Fig. 2(A) Two clusters (C1 and C2) were identified by k‐means analysis. Results are displayed projected over the principal component analysis plot of all genes (n = 12,378) with points colored by k‐means cluster. Samples are labeled by ID, where samples prefixed with “P” and “HH” are from this study and Heravi et al. [22], respectively. (B) Gene ontology (GO) terms for GO biological processes showing a significant overrepresentation (Fisher's exact test) of genes identified as differentially expressed between C1 and C2. The top 5 overrepresented pathways for cluster 1 (green) and cluster 2 (violet) are shown. (C) Percentage of RNA‐seq reads classified to bacteria relative to the total number of reads classified as either bacterial or host for C1 (green) and C2 (purple). The mean percentage of bacterial:human reads was significantly higher in C2 (t = 4.04, p = 0.004, Welch t‐test). (D) Relative activity (percentage of RNA reads for a specific species relative to all bacterial reads, %) for bacterial species with relative activity >5%. Only samples with greater than 10% bacterial reads are shown.
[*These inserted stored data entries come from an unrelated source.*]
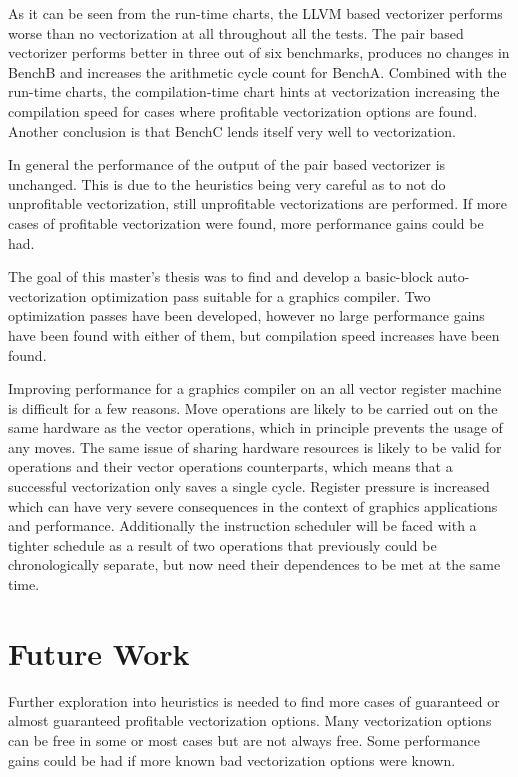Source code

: \documentclass[12pt,a4paper,onecolumn,twoside,openright]{report}
\begin{document}
As it can be seen from the run-time charts, the LLVM based vectorizer performs worse than no vectorization at all throughout all the tests. The pair based vectorizer performs better in three out of six benchmarks, produces no changes in BenchB and increases the arithmetic cycle count for BenchA.
Combined with the run-time charts, the compilation-time chart hints at vectorization increasing the compilation speed for cases where profitable vectorization options are found.
Another conclusion is that BenchC lends itself very well to vectorization.

In general the performance of the output of the pair based vectorizer is unchanged. This is due to the heuristics being very careful as to not do unprofitable vectorization, still unprofitable vectorizations are performed. If more cases of profitable vectorization were found, more performance gains could be had.

The goal of this master's thesis was to find and develop a basic-block auto-vectorization optimization pass suitable for a graphics compiler. Two optimization passes have been developed, however no large performance gains have been found with either of them, but compilation speed increases have been found.

Improving performance for a graphics compiler on an all vector register machine is difficult for a few reasons. Move operations are likely to be carried out on the same hardware as the vector operations, which in principle prevents the usage of any moves. The same issue of sharing hardware resources is likely to be valid for operations and their vector operations counterparts, which means that a successful vectorization only saves a single cycle. Register pressure is increased which can have very severe consequences in the context of graphics applications and performance. Additionally the instruction scheduler will be faced with a tighter schedule as a result of two operations that previously could be chronologically separate, but now need their dependences to be met at the same time.

\section{Future Work}

Further exploration into heuristics is needed to find more cases of guaranteed or almost guaranteed profitable vectorization options. Many vectorization options can be free in some or most cases but are not always free. Some performance gains could be had if more known bad vectorization options were known.
\end{document}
Fig. 3(A) Coefficient values for the top 20 genes extracted from the support vector classifier. (B) Gene symbols and products for identified features. (C) Receiver operating characteristic curve from cross‐validation (sixfold, stratified) analysis. Given the 20 gene fingerprint, the classifier performed with 100% accuracy for classifying test samples in each fold. (D) Plot of classifier accuracy vs number of features included in the classifier and tested via stratified, sixfold crossvalidation for each number of features. (E) Normalized expression values for genes selected as positive predictive genes for cluster 2. (F) Normalized expression values for genes selected as positive predictive genes for cluster 1.